The reasons why it’s suddenly salad days for Singapore developers seem to reside in neighbouring Indonesia, a country rated by the graft watchdog Transparency International at 130th of the 163 nations it tracks in its annual corruption survey. Jakarta’s dubious tycoons and officials have long regarded Singapore as their own private Switzerland — a handy place to stash cash, few questions asked. Indeed, a Merrill Lynch study last year noted that a third of Singapore’s 55,000 millionaires were Indonesian nationals. They control US$87 billion in assets, making Singapore an affluent suburb of Jakarta. That seems to explain why I’ve suddenly got a private banker for a neighbour.

Seeking facts from chaos, as Mao might have put it, some analysts here who know Indonesia only too well (read: had their fingers burnt there) point to the coincidence that Singapore’s boom followed the Boxing Day tsunami of 2004. The worst of that calamity was experienced just an island away from Singapore in Aceh.

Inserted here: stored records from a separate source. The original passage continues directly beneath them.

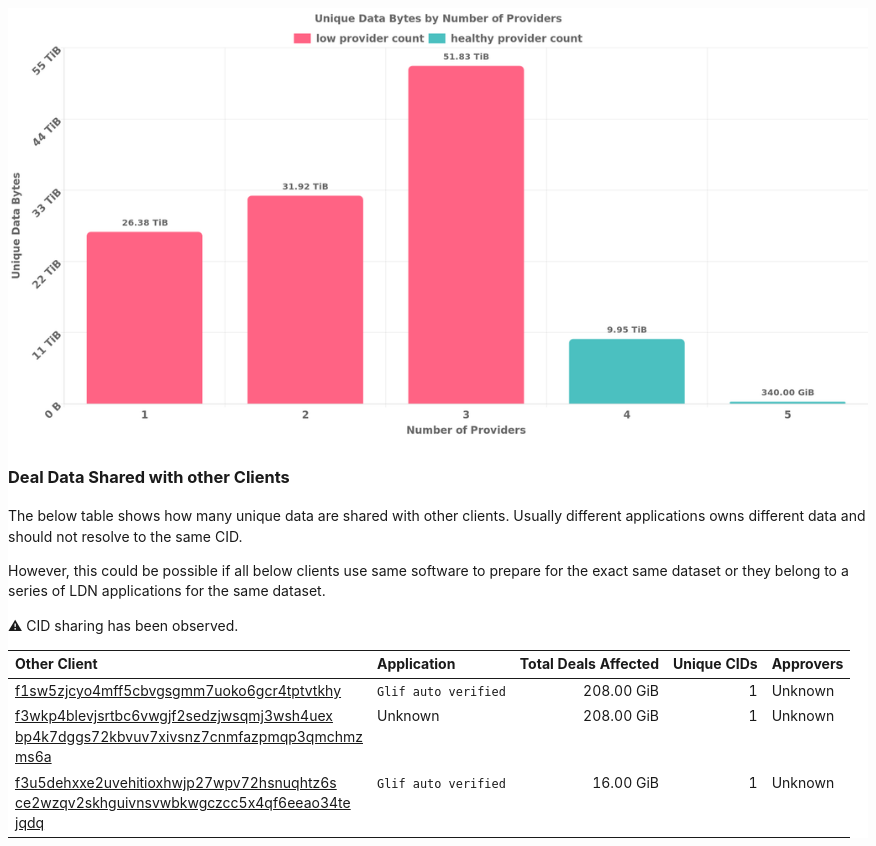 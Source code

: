 ![Replication Distribution](https://raw.githubusercontent.com/data-preservation-programs/filplus-checker-assets/main/filecoin-project/filecoin-plus-large-datasets/issues/52/1672924236033.png)
### Deal Data Shared with other Clients
The below table shows how many unique data are shared with other clients.
Usually different applications owns different data and should not resolve to the same CID.

However, this could be possible if all below clients use same software to prepare for the exact same dataset or they belong to a series of LDN applications for the same dataset.

⚠️ CID sharing has been observed.

| Other Client                                                                                                                                                                                                              | Application          | Total Deals Affected | Unique CIDs | Approvers |
| :------------------------------------------------------------------------------------------------------------------------------------------------------------------------------------------------------------------------ | :------------------- | -------------------: | ----------: | :-------- |
| [f1sw5zjcyo4mff5cbvgsgmm7uoko6gcr4tptvtkhy](https://filfox.info/en/address/f1sw5zjcyo4mff5cbvgsgmm7uoko6gcr4tptvtkhy)                                                                                                     | `Glif auto verified` |           208.00 GiB |           1 | Unknown   |
| [f3wkp4blevjsrtbc6vwgjf2sedzjwsqmj3wsh4uex<br/>bp4k7dggs72kbvuv7xivsnz7cnmfazpmqp3qmchmz<br/>ms6a](https://filfox.info/en/address/f3wkp4blevjsrtbc6vwgjf2sedzjwsqmj3wsh4uexbp4k7dggs72kbvuv7xivsnz7cnmfazpmqp3qmchmzms6a) | Unknown              |           208.00 GiB |           1 | Unknown   |
| [f3u5dehxxe2uvehitioxhwjp27wpv72hsnuqhtz6s<br/>ce2wzqv2skhguivnsvwbkwgczcc5x4qf6eeao34te<br/>jqdq](https://filfox.info/en/address/f3u5dehxxe2uvehitioxhwjp27wpv72hsnuqhtz6sce2wzqv2skhguivnsvwbkwgczcc5x4qf6eeao34tejqdq) | `Glif auto verified` |            16.00 GiB |           1 | Unknown   |

[^1]: To manually trigger this report, add a comment with text `checker:manualTrigger`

After the waters came another tsunami, of aid and donations. But the aid effort has been plagued by massive corruption. Indonesia’s President Susilo Bambang Yudhoyono landslid to office in 2004 on a ticket to clean up graft in his sprawling archipelago. He suspects that too much of Indonesia’s wealth is secreted away in Singapore and wants to winkle miscreants back to justice in Jakarta. Brussels too wants Singapore to co-operate with its efforts to crack down on tax shelters. But the boom in private banking has been a nice little earner for Singapore, and it’s all very tricky for a regional financial centre which trades off a self-styled global reputation for transparency, good governance and intolerance to corruption.

Singapore and Jakarta don’t have an extradition treaty but, with so much at stake, the tiny city-state isn’t exactly rushing to sign one. So Indonesia, a poor country but by dint of its size and population the regional superpower, has gently reminded Singapore who is boss in Southeast Asia — by banning sand exports from neighbouring Indonesian islands to Singapore, depriving it of an essential building material for all those new towers to be developed and populated by Indonesian tycoons.